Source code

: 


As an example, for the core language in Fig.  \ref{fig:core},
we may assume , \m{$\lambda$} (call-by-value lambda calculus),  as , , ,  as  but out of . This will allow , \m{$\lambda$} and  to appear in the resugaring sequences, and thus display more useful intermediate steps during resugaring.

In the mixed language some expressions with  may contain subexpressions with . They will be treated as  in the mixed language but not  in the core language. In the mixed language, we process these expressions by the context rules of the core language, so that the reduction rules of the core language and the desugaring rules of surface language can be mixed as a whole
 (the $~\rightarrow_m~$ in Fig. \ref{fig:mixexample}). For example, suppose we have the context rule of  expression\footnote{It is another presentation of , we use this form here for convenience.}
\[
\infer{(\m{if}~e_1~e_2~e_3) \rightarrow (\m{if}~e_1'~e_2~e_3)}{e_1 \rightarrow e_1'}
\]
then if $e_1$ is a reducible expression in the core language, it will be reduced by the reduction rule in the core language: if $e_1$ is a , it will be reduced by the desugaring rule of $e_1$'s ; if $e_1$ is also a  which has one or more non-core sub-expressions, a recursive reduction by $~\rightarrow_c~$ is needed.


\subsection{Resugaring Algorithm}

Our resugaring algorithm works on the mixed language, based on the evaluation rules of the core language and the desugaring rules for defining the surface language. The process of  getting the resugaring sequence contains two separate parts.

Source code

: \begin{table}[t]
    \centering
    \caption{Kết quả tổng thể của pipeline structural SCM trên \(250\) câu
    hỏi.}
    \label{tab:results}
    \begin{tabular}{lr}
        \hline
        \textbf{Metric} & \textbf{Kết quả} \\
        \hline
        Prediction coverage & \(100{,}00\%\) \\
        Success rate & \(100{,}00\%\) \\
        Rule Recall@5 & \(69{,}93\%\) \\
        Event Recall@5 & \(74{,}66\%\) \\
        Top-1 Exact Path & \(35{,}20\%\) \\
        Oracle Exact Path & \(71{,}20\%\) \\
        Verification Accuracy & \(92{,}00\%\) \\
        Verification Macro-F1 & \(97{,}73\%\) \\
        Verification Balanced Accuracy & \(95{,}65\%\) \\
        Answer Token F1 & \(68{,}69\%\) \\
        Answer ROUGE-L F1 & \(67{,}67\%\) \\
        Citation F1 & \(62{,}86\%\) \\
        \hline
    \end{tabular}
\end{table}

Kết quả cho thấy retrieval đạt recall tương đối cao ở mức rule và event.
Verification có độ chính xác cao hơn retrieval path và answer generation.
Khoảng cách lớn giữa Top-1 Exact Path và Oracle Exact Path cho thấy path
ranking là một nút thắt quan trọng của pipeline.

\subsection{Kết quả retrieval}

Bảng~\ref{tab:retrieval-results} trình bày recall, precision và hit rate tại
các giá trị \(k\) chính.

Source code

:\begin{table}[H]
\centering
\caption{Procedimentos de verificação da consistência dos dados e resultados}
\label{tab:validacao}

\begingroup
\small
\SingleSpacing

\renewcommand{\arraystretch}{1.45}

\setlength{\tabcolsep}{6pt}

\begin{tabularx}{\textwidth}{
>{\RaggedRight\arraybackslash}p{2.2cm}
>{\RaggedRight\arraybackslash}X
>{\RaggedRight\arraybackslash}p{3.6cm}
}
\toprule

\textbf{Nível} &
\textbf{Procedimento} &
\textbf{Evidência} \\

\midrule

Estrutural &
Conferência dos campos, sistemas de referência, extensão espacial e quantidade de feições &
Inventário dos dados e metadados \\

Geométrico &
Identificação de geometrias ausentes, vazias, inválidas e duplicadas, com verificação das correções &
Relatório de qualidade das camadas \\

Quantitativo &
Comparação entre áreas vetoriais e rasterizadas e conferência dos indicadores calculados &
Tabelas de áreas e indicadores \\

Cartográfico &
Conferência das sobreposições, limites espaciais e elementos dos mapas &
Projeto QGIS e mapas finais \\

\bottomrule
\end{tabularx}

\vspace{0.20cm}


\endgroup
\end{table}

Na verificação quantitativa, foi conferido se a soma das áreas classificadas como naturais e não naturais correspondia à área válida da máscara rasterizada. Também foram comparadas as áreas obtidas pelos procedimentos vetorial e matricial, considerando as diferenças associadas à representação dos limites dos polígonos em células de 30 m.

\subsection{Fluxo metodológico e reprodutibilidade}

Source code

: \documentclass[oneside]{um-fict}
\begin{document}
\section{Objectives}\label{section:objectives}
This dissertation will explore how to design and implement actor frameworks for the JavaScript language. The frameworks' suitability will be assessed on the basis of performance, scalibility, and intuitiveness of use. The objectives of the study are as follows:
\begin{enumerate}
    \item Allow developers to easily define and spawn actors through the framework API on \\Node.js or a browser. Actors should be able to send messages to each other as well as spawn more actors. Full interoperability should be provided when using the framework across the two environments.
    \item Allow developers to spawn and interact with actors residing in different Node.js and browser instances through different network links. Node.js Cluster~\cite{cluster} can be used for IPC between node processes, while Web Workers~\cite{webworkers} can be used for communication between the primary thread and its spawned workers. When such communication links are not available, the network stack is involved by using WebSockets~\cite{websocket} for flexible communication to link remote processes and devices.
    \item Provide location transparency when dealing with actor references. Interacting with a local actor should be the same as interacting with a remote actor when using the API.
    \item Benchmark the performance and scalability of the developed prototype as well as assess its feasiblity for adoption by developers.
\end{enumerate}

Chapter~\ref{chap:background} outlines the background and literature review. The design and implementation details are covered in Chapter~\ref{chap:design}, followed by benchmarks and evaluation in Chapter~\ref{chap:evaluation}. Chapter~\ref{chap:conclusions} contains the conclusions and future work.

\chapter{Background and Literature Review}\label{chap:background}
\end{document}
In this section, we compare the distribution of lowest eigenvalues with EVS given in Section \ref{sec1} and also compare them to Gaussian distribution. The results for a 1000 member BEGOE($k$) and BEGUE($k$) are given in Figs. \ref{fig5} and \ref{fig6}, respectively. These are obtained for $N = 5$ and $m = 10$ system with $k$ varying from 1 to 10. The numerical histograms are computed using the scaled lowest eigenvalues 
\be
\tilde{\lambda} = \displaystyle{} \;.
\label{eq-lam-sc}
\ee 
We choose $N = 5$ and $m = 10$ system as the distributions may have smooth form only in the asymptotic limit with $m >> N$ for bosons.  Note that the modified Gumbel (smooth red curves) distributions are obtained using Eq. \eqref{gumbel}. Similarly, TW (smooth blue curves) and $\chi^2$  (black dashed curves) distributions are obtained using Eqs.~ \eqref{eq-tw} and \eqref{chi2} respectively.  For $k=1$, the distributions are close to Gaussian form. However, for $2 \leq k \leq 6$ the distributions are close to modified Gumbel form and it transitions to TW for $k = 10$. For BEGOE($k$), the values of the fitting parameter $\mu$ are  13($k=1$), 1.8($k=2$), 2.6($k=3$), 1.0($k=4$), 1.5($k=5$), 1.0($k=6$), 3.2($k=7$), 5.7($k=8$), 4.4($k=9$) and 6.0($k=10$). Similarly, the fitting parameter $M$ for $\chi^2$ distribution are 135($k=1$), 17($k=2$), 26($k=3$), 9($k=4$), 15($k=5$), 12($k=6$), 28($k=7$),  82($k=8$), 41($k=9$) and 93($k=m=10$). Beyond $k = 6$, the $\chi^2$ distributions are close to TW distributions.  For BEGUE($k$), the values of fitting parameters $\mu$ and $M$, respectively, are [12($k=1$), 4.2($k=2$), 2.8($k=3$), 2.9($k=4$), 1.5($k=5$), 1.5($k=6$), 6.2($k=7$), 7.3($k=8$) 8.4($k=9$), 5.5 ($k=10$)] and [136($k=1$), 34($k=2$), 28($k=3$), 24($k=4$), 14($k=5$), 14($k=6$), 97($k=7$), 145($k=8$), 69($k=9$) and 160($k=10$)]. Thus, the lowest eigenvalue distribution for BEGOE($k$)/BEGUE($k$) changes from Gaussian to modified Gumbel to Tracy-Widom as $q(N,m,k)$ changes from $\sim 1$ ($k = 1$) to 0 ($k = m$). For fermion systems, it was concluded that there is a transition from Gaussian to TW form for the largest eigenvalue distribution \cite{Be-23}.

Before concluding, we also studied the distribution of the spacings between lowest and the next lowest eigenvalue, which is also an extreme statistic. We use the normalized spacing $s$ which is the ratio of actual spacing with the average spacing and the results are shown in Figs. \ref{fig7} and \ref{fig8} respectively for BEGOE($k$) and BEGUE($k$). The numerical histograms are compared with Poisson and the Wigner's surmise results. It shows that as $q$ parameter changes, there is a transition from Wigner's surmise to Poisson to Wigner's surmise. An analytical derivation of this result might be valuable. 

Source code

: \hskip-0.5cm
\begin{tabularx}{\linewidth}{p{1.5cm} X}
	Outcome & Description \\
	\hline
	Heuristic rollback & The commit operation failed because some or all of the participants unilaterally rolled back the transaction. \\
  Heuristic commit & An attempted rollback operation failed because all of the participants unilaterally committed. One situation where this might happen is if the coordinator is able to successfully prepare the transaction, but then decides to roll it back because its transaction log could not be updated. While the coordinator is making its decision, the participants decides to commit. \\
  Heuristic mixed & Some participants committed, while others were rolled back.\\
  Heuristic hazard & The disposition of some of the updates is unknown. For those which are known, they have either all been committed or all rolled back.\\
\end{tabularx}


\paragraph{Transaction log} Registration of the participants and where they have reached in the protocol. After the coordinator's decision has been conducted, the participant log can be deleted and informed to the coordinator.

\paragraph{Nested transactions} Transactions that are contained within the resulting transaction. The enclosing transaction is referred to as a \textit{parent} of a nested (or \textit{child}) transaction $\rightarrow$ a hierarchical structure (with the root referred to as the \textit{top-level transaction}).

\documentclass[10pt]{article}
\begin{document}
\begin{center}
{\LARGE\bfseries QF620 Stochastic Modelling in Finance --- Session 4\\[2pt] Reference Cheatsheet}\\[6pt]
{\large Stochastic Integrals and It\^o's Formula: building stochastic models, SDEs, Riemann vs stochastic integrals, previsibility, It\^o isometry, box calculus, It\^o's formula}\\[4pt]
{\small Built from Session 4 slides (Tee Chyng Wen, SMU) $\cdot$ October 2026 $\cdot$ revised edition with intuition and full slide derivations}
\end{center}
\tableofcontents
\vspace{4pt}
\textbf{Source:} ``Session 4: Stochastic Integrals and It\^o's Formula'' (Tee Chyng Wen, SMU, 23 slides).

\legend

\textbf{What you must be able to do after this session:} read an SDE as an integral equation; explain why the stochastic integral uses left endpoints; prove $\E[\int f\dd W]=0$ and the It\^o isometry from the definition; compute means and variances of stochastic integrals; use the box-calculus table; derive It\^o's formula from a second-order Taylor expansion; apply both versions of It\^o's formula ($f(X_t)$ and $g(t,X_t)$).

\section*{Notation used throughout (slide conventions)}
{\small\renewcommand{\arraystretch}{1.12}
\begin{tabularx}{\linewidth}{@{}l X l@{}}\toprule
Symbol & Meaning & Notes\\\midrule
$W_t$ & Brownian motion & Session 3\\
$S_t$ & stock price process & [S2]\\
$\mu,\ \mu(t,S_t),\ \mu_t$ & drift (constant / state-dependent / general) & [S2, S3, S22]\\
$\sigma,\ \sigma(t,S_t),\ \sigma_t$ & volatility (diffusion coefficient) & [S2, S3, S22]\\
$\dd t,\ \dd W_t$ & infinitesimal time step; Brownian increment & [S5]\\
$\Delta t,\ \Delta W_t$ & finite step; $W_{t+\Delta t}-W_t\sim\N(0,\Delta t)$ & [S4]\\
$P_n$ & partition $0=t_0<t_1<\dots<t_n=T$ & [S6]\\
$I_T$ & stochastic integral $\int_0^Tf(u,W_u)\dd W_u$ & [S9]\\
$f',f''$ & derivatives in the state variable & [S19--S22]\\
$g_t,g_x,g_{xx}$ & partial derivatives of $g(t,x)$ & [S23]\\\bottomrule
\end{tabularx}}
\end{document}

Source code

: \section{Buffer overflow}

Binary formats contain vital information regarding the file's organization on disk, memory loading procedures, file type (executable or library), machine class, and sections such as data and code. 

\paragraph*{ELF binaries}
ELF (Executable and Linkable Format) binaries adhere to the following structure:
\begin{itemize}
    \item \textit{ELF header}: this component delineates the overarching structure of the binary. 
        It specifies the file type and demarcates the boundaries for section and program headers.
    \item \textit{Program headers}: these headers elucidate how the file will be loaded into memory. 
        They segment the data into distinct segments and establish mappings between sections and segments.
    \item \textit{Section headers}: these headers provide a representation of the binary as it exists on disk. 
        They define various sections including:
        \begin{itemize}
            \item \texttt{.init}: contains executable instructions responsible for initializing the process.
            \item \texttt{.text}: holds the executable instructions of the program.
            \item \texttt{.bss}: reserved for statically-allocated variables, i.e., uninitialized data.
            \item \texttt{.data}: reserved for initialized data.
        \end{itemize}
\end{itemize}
_ _ _ _
Looking at the listing above, how many of its lines contain the string "example"? Give the number alone.

2